The entries below are to be repeated exactly as they stand.

++++++++++++++++++++

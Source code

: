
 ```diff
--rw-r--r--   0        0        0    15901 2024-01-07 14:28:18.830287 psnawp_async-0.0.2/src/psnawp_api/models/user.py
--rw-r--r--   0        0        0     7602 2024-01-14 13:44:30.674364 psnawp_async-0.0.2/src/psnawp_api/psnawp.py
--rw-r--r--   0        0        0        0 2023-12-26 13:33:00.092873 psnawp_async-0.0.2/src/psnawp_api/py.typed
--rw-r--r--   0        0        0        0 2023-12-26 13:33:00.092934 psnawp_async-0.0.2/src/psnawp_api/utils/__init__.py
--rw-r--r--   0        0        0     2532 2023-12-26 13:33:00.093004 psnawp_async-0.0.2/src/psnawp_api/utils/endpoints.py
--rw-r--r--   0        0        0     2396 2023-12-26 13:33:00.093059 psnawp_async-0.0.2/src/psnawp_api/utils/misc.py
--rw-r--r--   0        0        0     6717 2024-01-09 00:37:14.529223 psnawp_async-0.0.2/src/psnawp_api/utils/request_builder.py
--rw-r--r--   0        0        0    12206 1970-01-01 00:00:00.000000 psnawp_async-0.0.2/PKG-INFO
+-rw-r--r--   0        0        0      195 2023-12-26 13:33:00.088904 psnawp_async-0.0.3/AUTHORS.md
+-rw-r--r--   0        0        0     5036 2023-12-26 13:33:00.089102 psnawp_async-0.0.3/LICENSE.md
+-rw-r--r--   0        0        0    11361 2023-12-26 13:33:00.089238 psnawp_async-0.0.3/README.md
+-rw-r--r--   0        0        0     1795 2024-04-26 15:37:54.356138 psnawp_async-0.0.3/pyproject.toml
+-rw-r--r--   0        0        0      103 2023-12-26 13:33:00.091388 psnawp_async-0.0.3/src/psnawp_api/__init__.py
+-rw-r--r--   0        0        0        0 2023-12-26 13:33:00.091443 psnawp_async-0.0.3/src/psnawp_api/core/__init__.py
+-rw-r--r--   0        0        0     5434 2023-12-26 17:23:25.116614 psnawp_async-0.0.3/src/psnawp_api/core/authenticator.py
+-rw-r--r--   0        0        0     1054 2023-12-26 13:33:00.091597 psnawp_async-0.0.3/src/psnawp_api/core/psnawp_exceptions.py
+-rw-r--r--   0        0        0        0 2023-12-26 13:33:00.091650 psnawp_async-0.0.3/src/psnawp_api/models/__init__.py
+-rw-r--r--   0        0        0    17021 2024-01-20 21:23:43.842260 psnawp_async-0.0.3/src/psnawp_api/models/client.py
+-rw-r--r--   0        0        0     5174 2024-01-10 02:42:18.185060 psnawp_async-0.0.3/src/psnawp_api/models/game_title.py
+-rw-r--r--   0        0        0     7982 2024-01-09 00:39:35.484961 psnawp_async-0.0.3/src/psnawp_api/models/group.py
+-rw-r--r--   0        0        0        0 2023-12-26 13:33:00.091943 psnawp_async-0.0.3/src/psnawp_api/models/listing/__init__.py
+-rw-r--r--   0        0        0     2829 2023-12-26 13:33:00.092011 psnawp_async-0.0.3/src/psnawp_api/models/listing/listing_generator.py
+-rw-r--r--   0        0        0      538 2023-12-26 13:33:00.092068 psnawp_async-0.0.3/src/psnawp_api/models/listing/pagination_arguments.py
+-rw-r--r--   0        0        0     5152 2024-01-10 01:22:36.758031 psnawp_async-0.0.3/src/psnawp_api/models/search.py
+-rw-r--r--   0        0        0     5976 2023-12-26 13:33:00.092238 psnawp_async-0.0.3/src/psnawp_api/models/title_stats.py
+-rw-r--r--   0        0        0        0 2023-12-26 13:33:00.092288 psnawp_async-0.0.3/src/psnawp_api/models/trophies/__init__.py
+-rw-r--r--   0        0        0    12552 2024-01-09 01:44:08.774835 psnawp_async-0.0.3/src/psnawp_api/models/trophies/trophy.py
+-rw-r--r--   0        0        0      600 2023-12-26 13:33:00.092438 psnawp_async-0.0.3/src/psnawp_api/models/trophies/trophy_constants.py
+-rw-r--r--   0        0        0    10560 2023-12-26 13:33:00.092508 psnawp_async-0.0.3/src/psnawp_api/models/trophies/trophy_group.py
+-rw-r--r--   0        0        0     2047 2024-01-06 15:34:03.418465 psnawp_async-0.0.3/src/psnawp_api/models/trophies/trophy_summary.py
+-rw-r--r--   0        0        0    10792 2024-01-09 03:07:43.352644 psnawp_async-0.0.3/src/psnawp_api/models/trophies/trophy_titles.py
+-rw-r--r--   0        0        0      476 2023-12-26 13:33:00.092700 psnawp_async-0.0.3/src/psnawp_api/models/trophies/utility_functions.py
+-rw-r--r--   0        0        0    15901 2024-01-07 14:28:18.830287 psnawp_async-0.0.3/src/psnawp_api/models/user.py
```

++++++++++++++++++++

# Solution below
Source code

:
 ```diff
--rw-r--r--   0        0        0    15901 2024-01-07 14:28:18.830287 psnawp_async-0.0.2/src/psnawp_api/models/user.py
--rw-r--r--   0        0        0     7602 2024-01-14 13:44:30.674364 psnawp_async-0.0.2/src/psnawp_api/psnawp.py
--rw-r--r--   0        0        0        0 2023-12-26 13:33:00.092873 psnawp_async-0.0.2/src/psnawp_api/py.typed
--rw-r--r--   0        0        0        0 2023-12-26 13:33:00.092934 psnawp_async-0.0.2/src/psnawp_api/utils/__init__.py
--rw-r--r--   0        0        0     2532 2023-12-26 13:33:00.093004 psnawp_async-0.0.2/src/psnawp_api/utils/endpoints.py
--rw-r--r--   0        0        0     2396 2023-12-26 13:33:00.093059 psnawp_async-0.0.2/src/psnawp_api/utils/misc.py
--rw-r--r--   0        0        0     6717 2024-01-09 00:37:14.529223 psnawp_async-0.0.2/src/psnawp_api/utils/request_builder.py
--rw-r--r--   0        0        0    12206 1970-01-01 00:00:00.000000 psnawp_async-0.0.2/PKG-INFO
+-rw-r--r--   0        0        0      195 2023-12-26 13:33:00.088904 psnawp_async-0.0.3/AUTHORS.md
+-rw-r--r--   0        0        0     5036 2023-12-26 13:33:00.089102 psnawp_async-0.0.3/LICENSE.md
+-rw-r--r--   0        0        0    11361 2023-12-26 13:33:00.089238 psnawp_async-0.0.3/README.md
+-rw-r--r--   0        0        0     1795 2024-04-26 15:37:54.356138 psnawp_async-0.0.3/pyproject.toml
+-rw-r--r--   0        0        0      103 2023-12-26 13:33:00.091388 psnawp_async-0.0.3/src/psnawp_api/__init__.py
+-rw-r--r--   0        0        0        0 2023-12-26 13:33:00.091443 psnawp_async-0.0.3/src/psnawp_api/core/__init__.py
+-rw-r--r--   0        0        0     5434 2023-12-26 17:23:25.116614 psnawp_async-0.0.3/src/psnawp_api/core/authenticator.py
+-rw-r--r--   0        0        0     1054 2023-12-26 13:33:00.091597 psnawp_async-0.0.3/src/psnawp_api/core/psnawp_exceptions.py
+-rw-r--r--   0        0        0        0 2023-12-26 13:33:00.091650 psnawp_async-0.0.3/src/psnawp_api/models/__init__.py
+-rw-r--r--   0        0        0    17021 2024-01-20 21:23:43.842260 psnawp_async-0.0.3/src/psnawp_api/models/client.py
+-rw-r--r--   0        0        0     5174 2024-01-10 02:42:18.185060 psnawp_async-0.0.3/src/psnawp_api/models/game_title.py
+-rw-r--r--   0        0        0     7982 2024-01-09 00:39:35.484961 psnawp_async-0.0.3/src/psnawp_api/models/group.py
+-rw-r--r--   0        0        0        0 2023-12-26 13:33:00.091943 psnawp_async-0.0.3/src/psnawp_api/models/listing/__init__.py
+-rw-r--r--   0        0        0     2829 2023-12-26 13:33:00.092011 psnawp_async-0.0.3/src/psnawp_api/models/listing/listing_generator.py
+-rw-r--r--   0        0        0      538 2023-12-26 13:33:00.092068 psnawp_async-0.0.3/src/psnawp_api/models/listing/pagination_arguments.py
+-rw-r--r--   0        0        0     5152 2024-01-10 01:22:36.758031 psnawp_async-0.0.3/src/psnawp_api/models/search.py
+-rw-r--r--   0        0        0     5976 2023-12-26 13:33:00.092238 psnawp_async-0.0.3/src/psnawp_api/models/title_stats.py
+-rw-r--r--   0        0        0        0 2023-12-26 13:33:00.092288 psnawp_async-0.0.3/src/psnawp_api/models/trophies/__init__.py
+-rw-r--r--   0        0        0    12552 2024-01-09 01:44:08.774835 psnawp_async-0.0.3/src/psnawp_api/models/trophies/trophy.py
+-rw-r--r--   0        0        0      600 2023-12-26 13:33:00.092438 psnawp_async-0.0.3/src/psnawp_api/models/trophies/trophy_constants.py
+-rw-r--r--   0        0        0    10560 2023-12-26 13:33:00.092508 psnawp_async-0.0.3/src/psnawp_api/models/trophies/trophy_group.py
+-rw-r--r--   0        0        0     2047 2024-01-06 15:34:03.418465 psnawp_async-0.0.3/src/psnawp_api/models/trophies/trophy_summary.py
+-rw-r--r--   0        0        0    10792 2024-01-09 03:07:43.352644 psnawp_async-0.0.3/src/psnawp_api/models/trophies/trophy_titles.py
+-rw-r--r--   0        0        0      476 2023-12-26 13:33:00.092700 psnawp_async-0.0.3/src/psnawp_api/models/trophies/utility_functions.py
+-rw-r--r--   0        0        0    15901 2024-01-07 14:28:18.830287 psnawp_async-0.0.3/src/psnawp_api/models/user.py
```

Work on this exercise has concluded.